Monday, June 13, 2016

The Other "F" Word

I want you to remember that failure isn’t permanent!

Believe it or not, success is often the byproduct of repeated failures. The difference between long-term success and failure is our reaction to it. Do you know about spectacular failures of the following individuals?
  •  James Dyson, the vacuum cleaner magnate, made 5,126 prototypes of his namesake upright bag less vacuum cleaner before getting it right on the 5,127th time. Each time he erred, he reminded himself that he was learning how to make a better device.
  •    Fashion designer Vera Wang failed to make the 1968 U.S. Olympic figure-skating team. She later became an editor at the fashion magazine, Vogue, but was passed over for the editor-in-chief position. Today she leads a fashion empire and is known for her designer wedding dresses.
  •  Albert Einstein had difficulty communicating and learning in a traditional manner. His communication and behavioral challenges were not suggestive of a lack of intelligence. Einstein said he wasn’t necessarily any smarter than most, but he “stayed” with problems longer. For one experiment it took him eight years before it was successful. He famously said, “I have not failed. I’ve just found 10,000 ways that won’t work.”
  •  Walt Disney was fired from the newspaper, Kansas City Star, because his editor felt he lacked imagination and had no good ideas. His first business landed in bankruptcy because he was unable to manage money and wound up heavily in debt. When he formed the Walt Disney Company, all of his past failures paved the way for a very successful business.
  •  Steven Spielberg, award winning movie director and producer, was rejected by the University of Southern California School of Cinematic Arts multiple times.
  •  Colonel Harland David Sanders was fired from dozens of jobs before founding Kentucky Fried Chicken (KFC).
  •  J.K. Rowling was a single mom living off public assistance when she began writing the first Harry Potter novel. She became the first billionaire author in 2004.
  •  Theodor Seuss Geisel, better known as Dr. Seuss, had his first book rejected by 27 different authors. His books have sold over 600 million copies.
  •  Jay-Z couldn’t get any record label to sign him. He and his friends sold this first single out of the trunk of their car. He co-founded his own record company called Roc-a-fella Records with his two partners. According to Forbes magazine, he is worth about $550 million.
So how exactly are we supposed to rebound from failures without getting discouraged?
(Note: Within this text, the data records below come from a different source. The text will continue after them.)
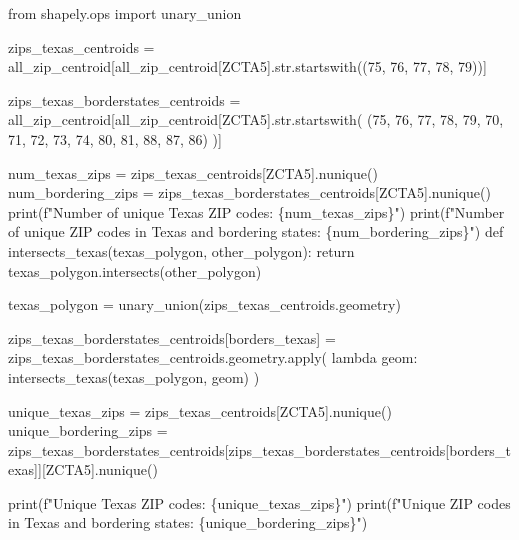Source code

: \documentclass[
  letterpaper,
  DIV=11,
  numbers=noendperiod]{scrartcl}
\newenvironment{Shaded}{\begin{snugshade}}{\end{snugshade}}
\newcommand{\NormalTok}[1]{\textcolor[rgb]{0.00,0.23,0.31}{#1}}
\begin{document}
\begin{Shaded}
\begin{Highlighting}[]
\NormalTok{from shapely.ops import unary\_union}

\NormalTok{zips\_texas\_centroids = all\_zip\_centroid[all\_zip\_centroid[\textquotesingle{}ZCTA5\textquotesingle{}].str.startswith((\textquotesingle{}75\textquotesingle{}, \textquotesingle{}76\textquotesingle{}, \textquotesingle{}77\textquotesingle{}, \textquotesingle{}78\textquotesingle{}, \textquotesingle{}79\textquotesingle{}))]}

\NormalTok{zips\_texas\_borderstates\_centroids = all\_zip\_centroid[all\_zip\_centroid[\textquotesingle{}ZCTA5\textquotesingle{}].str.startswith(}
\NormalTok{    (\textquotesingle{}75\textquotesingle{}, \textquotesingle{}76\textquotesingle{}, \textquotesingle{}77\textquotesingle{}, \textquotesingle{}78\textquotesingle{}, \textquotesingle{}79\textquotesingle{}, \textquotesingle{}70\textquotesingle{}, \textquotesingle{}71\textquotesingle{}, \textquotesingle{}72\textquotesingle{}, \textquotesingle{}73\textquotesingle{}, \textquotesingle{}74\textquotesingle{}, \textquotesingle{}80\textquotesingle{}, \textquotesingle{}81\textquotesingle{}, \textquotesingle{}88\textquotesingle{}, \textquotesingle{}87\textquotesingle{}, \textquotesingle{}86\textquotesingle{})}
\NormalTok{)]}

\NormalTok{num\_texas\_zips = zips\_texas\_centroids[\textquotesingle{}ZCTA5\textquotesingle{}].nunique()}
\NormalTok{num\_bordering\_zips = zips\_texas\_borderstates\_centroids[\textquotesingle{}ZCTA5\textquotesingle{}].nunique()}
\NormalTok{print(f"Number of unique Texas ZIP codes: \{num\_texas\_zips\}")}
\NormalTok{print(f"Number of unique ZIP codes in Texas and bordering states: \{num\_bordering\_zips\}")}
\NormalTok{def intersects\_texas(texas\_polygon, other\_polygon):}
\NormalTok{    return texas\_polygon.intersects(other\_polygon)}

\NormalTok{texas\_polygon = unary\_union(zips\_texas\_centroids.geometry)}

\NormalTok{zips\_texas\_borderstates\_centroids[\textquotesingle{}borders\_texas\textquotesingle{}] = zips\_texas\_borderstates\_centroids.geometry.apply(}
\NormalTok{    lambda geom: intersects\_texas(texas\_polygon, geom)}
\NormalTok{)}

\NormalTok{unique\_texas\_zips = zips\_texas\_centroids[\textquotesingle{}ZCTA5\textquotesingle{}].nunique()}
\NormalTok{unique\_bordering\_zips = zips\_texas\_borderstates\_centroids[zips\_texas\_borderstates\_centroids[\textquotesingle{}borders\_texas\textquotesingle{}]][\textquotesingle{}ZCTA5\textquotesingle{}].nunique()}

\NormalTok{print(f"Unique Texas ZIP codes: \{unique\_texas\_zips\}")}
\NormalTok{print(f"Unique ZIP codes in Texas and bordering states: \{unique\_bordering\_zips\}")}
\end{Highlighting}
\end{Shaded}
\end{document}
According to Noa Kageyama, Ph.D., in his article, "The Upside of Failure, the Downside of Success, and How to Keep Improving No Matter What":

After a failure, we should focus on the specific errors we made PLUS the specific things we did well. Focusing on both the good and bad seems to result in the most learning and performance improvement.  Presumably, if we focus only on our mistakes after failures, we’ll get discouraged and spiral into that unproductive dark place.

Ryan Babineaux, Ph.D. and lecturer at Stanford offers five suggestions from his book, Fail Fast, Fail Often: How Losing Can Help You Win.

(1) Identify Your Fear: Find something that you would like to try but have hesitated to do because of your fear of failure.

(2) Reverse Your Thinking: Come up with a way that you can fail at it as quickly as possible.

(3) Do It Anyway: Get out there and give it a try. Make mistakes and have fun doing it. Ask others for help and feedback.

(4) Fail Forward: Use your exploratory actions as a means to learn and discover what you need to know.

(5) Find the Next Challenge: Seek out the next opportunity to do things at the limits of your abilities.

Don’t let set-backs paralyze and demoralize you. Failures truly are “learning opportunities” to re-evaluate what you may be doing wrong but also what you did well. With each opportunity you are learning what to do and what not to do.


  1. Thank you for sharing such an inspirational quote. It made me look at success in a different way and i must say I like this way much better.

  2. Thank you for your comment Janelle.